Stora Journalistpriset to SvD and Aftonbladet

Svenska Dagbladet and Aftonbladet won three of the four Grand Journalism Prizes (Stora Journalistpriset) presented in Stockholm on Thursday evening.

“I congratulate all our winners on their fantastic achievements. To win three of four awards in such a tough and prestigious competition is nothing short of impressive. It is also a clear statement on the quality of our journalism both in SvD and Aftonbladet,” said CEO Rolv Erik Ryssdal in Schibsted Media Group.

Two prizes to SvD

SvD´s Inger Atterstam won Lukas Bonnier’s Grand Journalism Prize 2012, an award that aims to promote broad and investigative journalism.

Inger Atterstam, SvD's medical reporter for thirty years, won the Lukas Bonnier’s Grand Journalism Prize, the most prestigious award a Swedish journalist can receive, for her long service to journalism.

Thirty years ago Atterstam was the first journalist to write about the aids epidemic in the Swedish press. She has revealed the Nobel Prize for medicine, reported from wars and catastrophes, provided reassurance during the pandemic scandals, and focused her ethical spotlight on medical research.

Constantly inquisitive, fearless, and knowledgeable:

"What have I enjoyed most? Having the opportunity to learn something new every day and then conveying it to our readers," says Atterstam.

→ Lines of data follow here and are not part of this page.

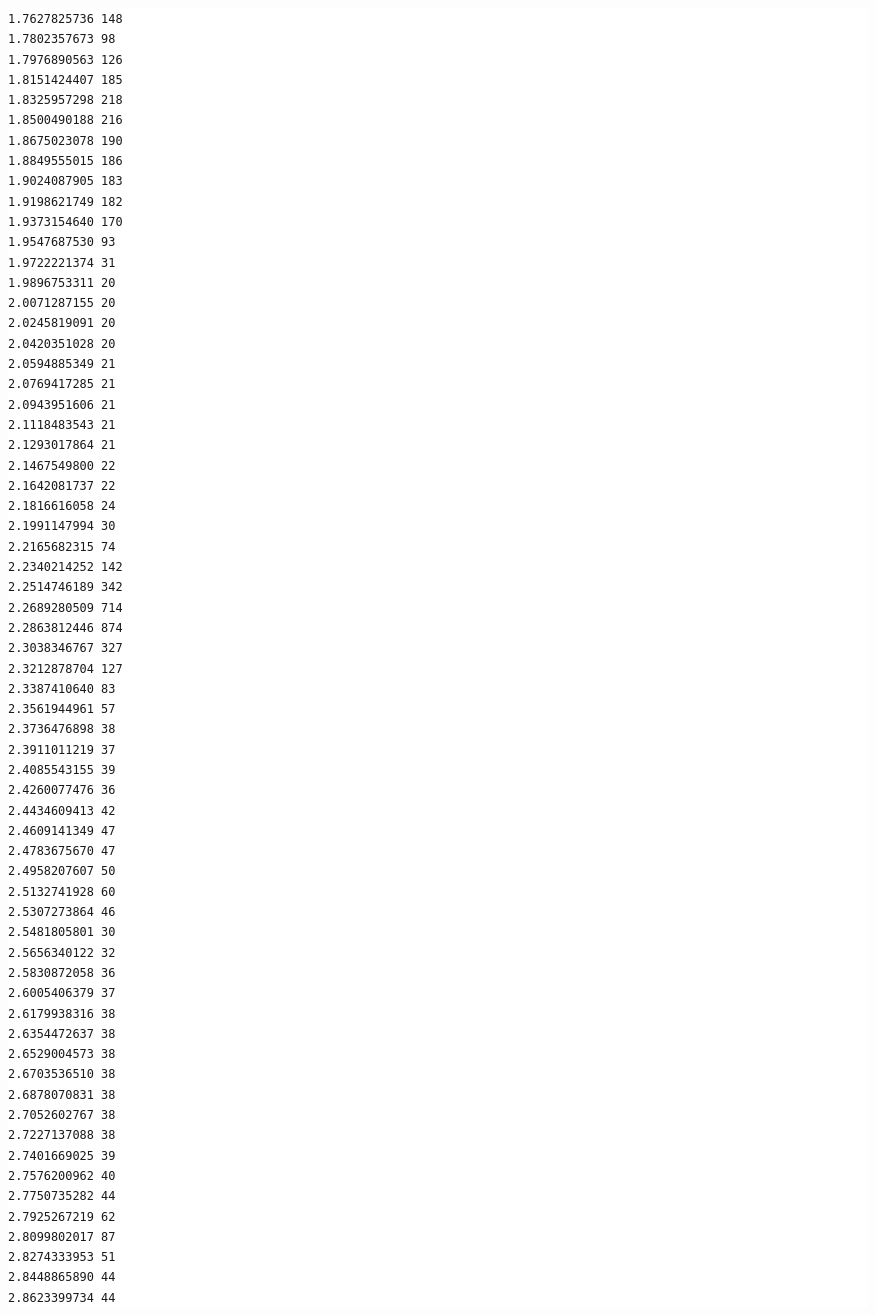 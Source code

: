     1.7627825736 148
    1.7802357673 98
    1.7976890563 126
    1.8151424407 185
    1.8325957298 218
    1.8500490188 216
    1.8675023078 190
    1.8849555015 186
    1.9024087905 183
    1.9198621749 182
    1.9373154640 170
    1.9547687530 93
    1.9722221374 31
    1.9896753311 20
    2.0071287155 20
    2.0245819091 20
    2.0420351028 20
    2.0594885349 21
    2.0769417285 21
    2.0943951606 21
    2.1118483543 21
    2.1293017864 21
    2.1467549800 22
    2.1642081737 22
    2.1816616058 24
    2.1991147994 30
    2.2165682315 74
    2.2340214252 142
    2.2514746189 342
    2.2689280509 714
    2.2863812446 874
    2.3038346767 327
    2.3212878704 127
    2.3387410640 83
    2.3561944961 57
    2.3736476898 38
    2.3911011219 37
    2.4085543155 39
    2.4260077476 36
    2.4434609413 42
    2.4609141349 47
    2.4783675670 47
    2.4958207607 50
    2.5132741928 60
    2.5307273864 46
    2.5481805801 30
    2.5656340122 32
    2.5830872058 36
    2.6005406379 37
    2.6179938316 38
    2.6354472637 38
    2.6529004573 38
    2.6703536510 38
    2.6878070831 38
    2.7052602767 38
    2.7227137088 38
    2.7401669025 39
    2.7576200962 40
    2.7750735282 44
    2.7925267219 62
    2.8099802017 87
    2.8274333953 51
    2.8448865890 44
    2.8623399734 44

Lukas Bonnier’s Grand Journalism Prize was established in 1992 to promote long and continuous journalistic achievement. It is considered a great honour to receive this award.

"She is a worthy winner. Inger Atterstam has left a deep mark on Swedish journalism due to her courage, her knowledge, her commitment, and her sharp eye. Her long-time coverage of medical and health issues is unparalleled. She has made highly complex topics understandable, and thanks to her sound knowledge she has challenged both common perceptions and the industry, says Lena K Samuelsson, Svenska Dagbladet's Editor-in-Chief.

Most innovative

Lena K Samuelsson had more reason to be proud when SvD walked off with the prize for most innovative journalism for their ground-breaking map of interest rates.

HERE IS SvD's successful Räntekartan (Interest Rate Map)

Räntekartan is a digital tool on SvD's business news site where readers can easily compare the interest rates they are paying with those of their neighbours. More than 32,000 readers fed their details into the map and many have since used the comparisons to negotiate more favourable terms with their banks.

The six SvD employees who worked most on the interest rate map project represent the different specialist fields that were needed to create it: reporters Carolina Neurath and Jan Almgren, database editor Peter Grensund, web editor Mark Malmström, development editor Ola Henriksson and SvD Näringsliv's business editor Olle Zachrison. Many other SvD employees also contributed to the project.

The citation reads:

"With the help of tens of thousands of readers, they have developed consumer journalism. Their coverage has exposed injustices and given readers new opportunities to exert influence."

"We are absolutely delighted about the award and that with the help of our readers we managed to create a tool that has really helped people. Modern journalism is created through interacting with different channels such as web, print, and mobile, and we have a lot of new and exciting projects in the pipeline," said a delighted Olle Zachrison.

This was the third prize the interest rate map project has won this autumn. It has already won the Newspaper of the Year's innovation award, presented by the Swedish Media Publishers' Association and the media trade newspaper Medievärlden, and the Årets Medieorm, Radio Sweden's award for innovative journalism.

"It's incredibly pleasing that SvD Näringsliv has now also won this prize for the interest rate map. They have succeeded both in innovating journalism and in developing it together with the readers," says Lena K Samuelsson.

Aftonbladet: Storyteller of the Year

Carina Bergfeldt won the category Årets berättare (Storyteller of the Year) for her coverage of Norway a year after the tragic events on Utøya Island. "The day we will never forget: The massacre on Utøya" is a 16-page story Carina wrote after travelling around Norway and meeting survivors of the terrorist attack on Utøya. Her report recounts their experiences of events from 22 July and afterwards.

"A story that grips you"

The jury's citation reads as follows:

"From thousands of loose threads she weaves an intricate and vivid story that grips you and refuses to let go."

Bergfeldt hasn't given Breivik a thought lately.

"I saw a picture of the perpetrator a while back and realized that I hadn't given him a thought."